Story: Spotify isn't the first music subscription service. Listen, which morphed into Rhapsody (and is now known as Napster) has that honor. But Spotify quickly came to dominate, after launching in Europe and finding fans. It launched here in 2011, and gained fame by allowing people to share their playlists and see what the other was listening to. Today, Spotify is the no. 1 music service, with just under 100 million subscribers.
Pro: Giant music library, heavy recommendation engine based on playing history, with charts and playlists, a new welcome focus on podcasts.

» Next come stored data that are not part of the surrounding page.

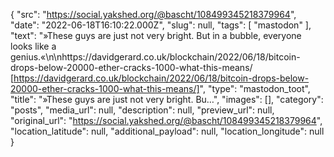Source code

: {
  "src": "https://social.yakshed.org/@bascht/108499345218379964",
  "date": "2022-06-18T16:10:22.000Z",
  "slug": null,
  "tags": [
    "mastodon"
  ],
  "text": "»These guys are just not very bright. But in a bubble, everyone looks like a genius.«\n\nhttps://davidgerard.co.uk/blockchain/2022/06/18/bitcoin-drops-below-20000-ether-cracks-1000-what-this-means/ [https://davidgerard.co.uk/blockchain/2022/06/18/bitcoin-drops-below-20000-ether-cracks-1000-what-this-means/]",
  "type": "mastodon_toot",
  "title": "»These guys are just not very bright. Bu…",
  "images": [],
  "category": "posts",
  "media_url": null,
  "description": null,
  "preview_url": null,
  "original_url": "https://social.yakshed.org/@bascht/108499345218379964",
  "location_latitude": null,
  "additional_payload": null,
  "location_longitude": null
}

Con: The Discover Weekly feature of suggested songs can be spotty. Free users would find ads to be annoying.
Price: $9.99 monthly
Story: Apple paid $3 billion to buy Beats in 2014, a little-used music service, and morphed it into Apple Music in 2015, expanding beyond unlimited music to radio as well.
Pro: A good, rich library with recommendations and strong editorial suggestions from Apple.
Con: Recommendations, like with Spotify, are not always right on. iPhone users who want to use Siri to access music can only do it if they pay $9.99 for Apple's services.
Price: Free, with ads, or $4.99 monthly for limited song selection, $9.99 for full on-demand.
Story: The oldest music player, starting in 2000, Pandora started with the idea that the computer could predict songs you like based on your musical tastes. Today it has just under 70 million active monthly listeners.
Pro: It's free, the ads aren't annoying, Pandora is available virtually everywhere, and the music mix is pretty great. Face it, we all don't know what we want to listen to. So I'm a fan of "Thumbprint Radio" which takes all my thumbs up likes and mixes them into a never ending playlist.
Con: The song mixes don't change that often, so Pandora is hard to listen to day after day.